◆ **Prompt**:
When a line of the entries contains "Controle", please list that line.

Start of Available data

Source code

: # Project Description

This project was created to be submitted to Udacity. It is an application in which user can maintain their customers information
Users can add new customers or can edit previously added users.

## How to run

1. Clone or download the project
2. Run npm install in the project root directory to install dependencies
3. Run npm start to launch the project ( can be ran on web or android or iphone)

End of Available data
Start of Available data

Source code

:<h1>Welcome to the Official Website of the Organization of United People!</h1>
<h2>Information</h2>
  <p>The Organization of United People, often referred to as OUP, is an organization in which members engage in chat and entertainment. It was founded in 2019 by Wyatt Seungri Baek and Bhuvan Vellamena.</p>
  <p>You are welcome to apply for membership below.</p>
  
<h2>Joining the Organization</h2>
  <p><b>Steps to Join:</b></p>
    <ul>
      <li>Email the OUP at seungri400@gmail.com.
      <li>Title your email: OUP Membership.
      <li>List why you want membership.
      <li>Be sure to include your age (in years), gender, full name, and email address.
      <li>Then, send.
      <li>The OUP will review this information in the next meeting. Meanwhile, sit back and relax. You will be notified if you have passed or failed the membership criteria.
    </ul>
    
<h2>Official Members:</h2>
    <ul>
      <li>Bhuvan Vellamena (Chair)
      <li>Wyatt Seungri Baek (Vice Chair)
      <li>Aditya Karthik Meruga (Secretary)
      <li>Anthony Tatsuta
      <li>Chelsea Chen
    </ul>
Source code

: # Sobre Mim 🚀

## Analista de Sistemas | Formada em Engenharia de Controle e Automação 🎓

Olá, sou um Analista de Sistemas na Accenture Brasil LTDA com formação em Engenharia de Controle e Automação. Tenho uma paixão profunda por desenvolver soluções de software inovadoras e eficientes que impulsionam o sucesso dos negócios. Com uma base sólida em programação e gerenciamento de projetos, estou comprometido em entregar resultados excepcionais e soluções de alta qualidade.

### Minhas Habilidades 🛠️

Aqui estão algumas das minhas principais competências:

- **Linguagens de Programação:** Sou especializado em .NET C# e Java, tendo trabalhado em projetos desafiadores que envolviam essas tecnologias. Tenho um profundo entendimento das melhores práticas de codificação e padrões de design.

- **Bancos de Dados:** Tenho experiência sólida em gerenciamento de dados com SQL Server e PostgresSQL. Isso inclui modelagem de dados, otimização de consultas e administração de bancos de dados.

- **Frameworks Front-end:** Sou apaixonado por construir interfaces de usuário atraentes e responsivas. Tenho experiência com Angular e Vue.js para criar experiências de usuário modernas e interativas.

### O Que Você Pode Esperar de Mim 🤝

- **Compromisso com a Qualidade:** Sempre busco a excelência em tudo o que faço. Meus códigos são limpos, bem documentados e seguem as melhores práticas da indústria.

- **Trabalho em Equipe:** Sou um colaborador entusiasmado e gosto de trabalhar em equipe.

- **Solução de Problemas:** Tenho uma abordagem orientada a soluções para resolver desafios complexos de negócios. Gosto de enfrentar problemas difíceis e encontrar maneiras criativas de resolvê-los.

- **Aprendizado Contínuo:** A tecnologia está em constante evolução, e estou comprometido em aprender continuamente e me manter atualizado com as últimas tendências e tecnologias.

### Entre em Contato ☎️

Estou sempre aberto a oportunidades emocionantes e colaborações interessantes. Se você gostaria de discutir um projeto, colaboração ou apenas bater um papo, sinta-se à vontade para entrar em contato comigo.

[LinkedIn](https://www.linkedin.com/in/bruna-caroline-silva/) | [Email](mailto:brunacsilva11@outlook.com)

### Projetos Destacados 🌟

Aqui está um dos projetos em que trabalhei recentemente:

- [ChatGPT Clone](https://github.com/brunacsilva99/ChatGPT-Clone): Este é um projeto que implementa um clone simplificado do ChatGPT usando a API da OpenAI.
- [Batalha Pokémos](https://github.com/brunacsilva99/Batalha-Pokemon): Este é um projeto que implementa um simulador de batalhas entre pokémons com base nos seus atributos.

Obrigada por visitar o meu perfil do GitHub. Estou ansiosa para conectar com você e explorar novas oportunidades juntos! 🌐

End of Available data

◆ **Result**:
## Analista de Sistemas | Formada em Engenharia de Controle e Automação 🎓
Olá, sou um Analista de Sistemas na Accenture Brasil LTDA com formação em Engenharia de Controle e Automação. Tenho uma paixão profunda por desenvolver soluções de software inovadoras e eficientes que impulsionam o sucesso dos negócios. Com uma base sólida em programação e gerenciamento de projetos, estou comprometido em entregar resultados excepcionais e soluções de alta qualidade.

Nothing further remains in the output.